**PROBLEM DESCRIPTION**
Keep the pictures out, please, and set down every record exactly.

**DATA IN THIS EXERCISE**
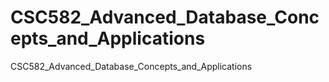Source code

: # CSC582_Advanced_Database_Concepts_and_Applications
CSC582_Advanced_Database_Concepts_and_Applications
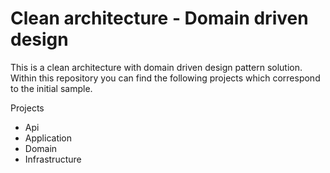 # Clean architecture - Domain driven design

This is a clean architecture with domain driven design pattern solution. Within this repository you can find the following projects which correspond to the initial sample.

Projects
- Api
- Application
- Domain
- Infrastructure


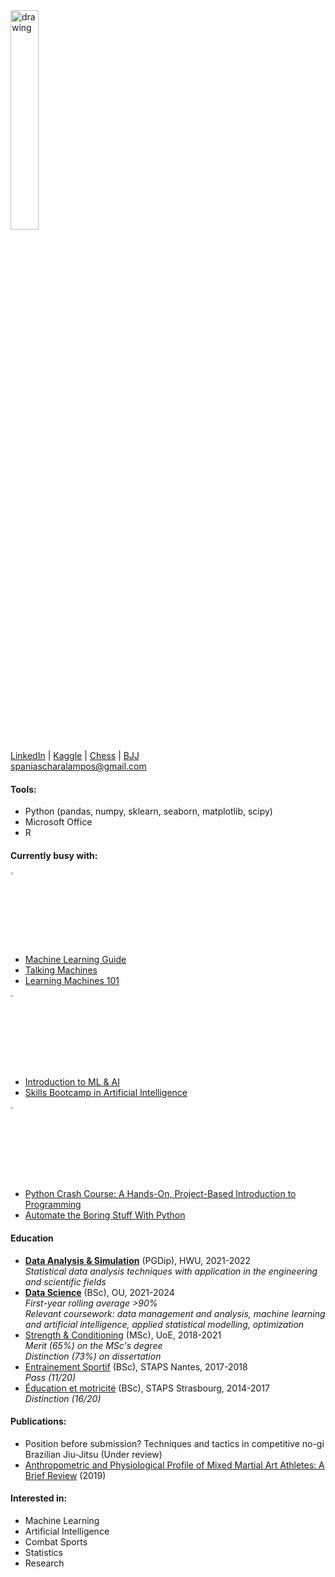 <img src="https://avatars.githubusercontent.com/u/78966278?v=4" alt="drawing" width="30%"/>  

[LinkedIn](https://www.linkedin.com/in/charalamposspanias/) | [Kaggle](https://www.kaggle.com/cspanias) | [Chess](https://www.chess.com/member/spaniasch) | [BJJ](https://smoothcomp.com/en/profile/101916)  
spaniascharalampos@gmail.com  

#### Tools: 
- Python (pandas, numpy, sklearn, seaborn, matplotlib, scipy)
- Microsoft Office
- R

#### Currently busy with:

<img src="https://datarespons.com/wp-content/uploads/2019/01/podcast-icon.png" alt="podcast" width="3%" />  

- [Machine Learning Guide](https://ocdevel.com/mlg)   
- [Talking Machines](http://www.thetalkingmachines.com/)  
- [Learning Machines 101](https://www.learningmachines101.com/)  

<img src="https://pic.onlinewebfonts.com/svg/img_216768.png" alt="studying" width="3%"/> 

- [Introduction to ML & AI](https://www.futurelearn.com/courses/introduction-to-machine-learning)  
- [Skills Bootcamp in Artificial Intelligence](https://instituteofcoding.org/skillsbootcamps/course/skills-bootcamp-in-artificial-intelligence/)  

<img src="https://www.clipartmax.com/png/full/218-2188573_reading-filled-icon-reading-logo-black-png.png" alt="reading" width="3%" />  

- [Python Crash Course: A Hands-On, Project-Based Introduction to Programming](https://nostarch.com/pythoncrashcourse2e)  
- [Automate the Boring Stuff With Python](https://automatetheboringstuff.com/)  

#### Education
- **[Data Analysis & Simulation](https://www.hw.ac.uk/)** (PGDip), HWU, 2021-2022    
*Statistical data analysis techniques with application in the engineering and scientific fields*
- **[Data Science](https://www.open.ac.uk/courses/statistics/degrees/bsc-data-science-r38)** (BSc), OU, 2021-2024  
*First-year rolling average >90%*  
*Relevant coursework: data management and analysis, machine learning and artificial intelligence, applied statistical modelling, optimization* 
- [Strength & Conditioning](https://www.ed.ac.uk/education/graduate-school/taught-degrees/strength-conditioning) (MSc), UoE, 2018-2021  
*Merit (65%) on the MSc's degree*  
*Distinction (73%) on dissertation*
- [Entrainement Sportif](https://staps.univ-nantes.fr/fr/formation-initiale/licence-staps-entrainement-sportif) (BSc), STAPS Nantes, 2017-2018  
*Pass (11/20)* 
- [Éducation et motricité](https://f3s.unistra.fr/formations/licence-staps/education-et-motricite/) (BSc), STAPS Strasbourg, 2014-2017  
*Distinction (16/20)*

#### Publications:
- Position before submission? Techniques and tactics in competitive no-gi Brazilian Jiu-Jitsu (Under review)
- [Anthropometric and Physiological Profile of Mixed Martial Art Athletes: A Brief Review](https://www.mdpi.com/2075-4663/7/6/146) (2019)  

#### Interested in: 
- Machine Learning
- Artificial Intelligence
- Combat Sports
- Statistics
- Research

**YOUR RESPONSE**
Source code

: # CSC582_Advanced_Database_Concepts_and_Applications
CSC582_Advanced_Database_Concepts_and_Applications
 # Clean architecture - Domain driven design

This is a clean architecture with domain driven design pattern solution. Within this repository you can find the following projects which correspond to the initial sample.

Projects
- Api
- Application
- Domain
- Infrastructure


 <img src="https://avatars.githubusercontent.com/u/78966278?v=4" alt="drawing" width="30%"/>  

[LinkedIn](https://www.linkedin.com/in/charalamposspanias/) | [Kaggle](https://www.kaggle.com/cspanias) | [Chess](https://www.chess.com/member/spaniasch) | [BJJ](https://smoothcomp.com/en/profile/101916)  
spaniascharalampos@gmail.com  

#### Tools: 
- Python (pandas, numpy, sklearn, seaborn, matplotlib, scipy)
- Microsoft Office
- R

#### Currently busy with:

<img src="https://datarespons.com/wp-content/uploads/2019/01/podcast-icon.png" alt="podcast" width="3%" />  

- [Machine Learning Guide](https://ocdevel.com/mlg)   
- [Talking Machines](http://www.thetalkingmachines.com/)  
- [Learning Machines 101](https://www.learningmachines101.com/)  

<img src="https://pic.onlinewebfonts.com/svg/img_216768.png" alt="studying" width="3%"/> 

- [Introduction to ML & AI](https://www.futurelearn.com/courses/introduction-to-machine-learning)  
- [Skills Bootcamp in Artificial Intelligence](https://instituteofcoding.org/skillsbootcamps/course/skills-bootcamp-in-artificial-intelligence/)  

<img src="https://www.clipartmax.com/png/full/218-2188573_reading-filled-icon-reading-logo-black-png.png" alt="reading" width="3%" />  

- [Python Crash Course: A Hands-On, Project-Based Introduction to Programming](https://nostarch.com/pythoncrashcourse2e)  
- [Automate the Boring Stuff With Python](https://automatetheboringstuff.com/)  

#### Education
- **[Data Analysis & Simulation](https://www.hw.ac.uk/)** (PGDip), HWU, 2021-2022    
*Statistical data analysis techniques with application in the engineering and scientific fields*
- **[Data Science](https://www.open.ac.uk/courses/statistics/degrees/bsc-data-science-r38)** (BSc), OU, 2021-2024  
*First-year rolling average >90%*  
*Relevant coursework: data management and analysis, machine learning and artificial intelligence, applied statistical modelling, optimization* 
- [Strength & Conditioning](https://www.ed.ac.uk/education/graduate-school/taught-degrees/strength-conditioning) (MSc), UoE, 2018-2021  
*Merit (65%) on the MSc's degree*  
*Distinction (73%) on dissertation*
- [Entrainement Sportif](https://staps.univ-nantes.fr/fr/formation-initiale/licence-staps-entrainement-sportif) (BSc), STAPS Nantes, 2017-2018  
*Pass (11/20)* 
- [Éducation et motricité](https://f3s.unistra.fr/formations/licence-staps/education-et-motricite/) (BSc), STAPS Strasbourg, 2014-2017  
*Distinction (16/20)*

#### Publications:
- Position before submission? Techniques and tactics in competitive no-gi Brazilian Jiu-Jitsu (Under review)
- [Anthropometric and Physiological Profile of Mixed Martial Art Athletes: A Brief Review](https://www.mdpi.com/2075-4663/7/6/146) (2019)  

#### Interested in: 
- Machine Learning
- Artificial Intelligence
- Combat Sports
- Statistics
- Research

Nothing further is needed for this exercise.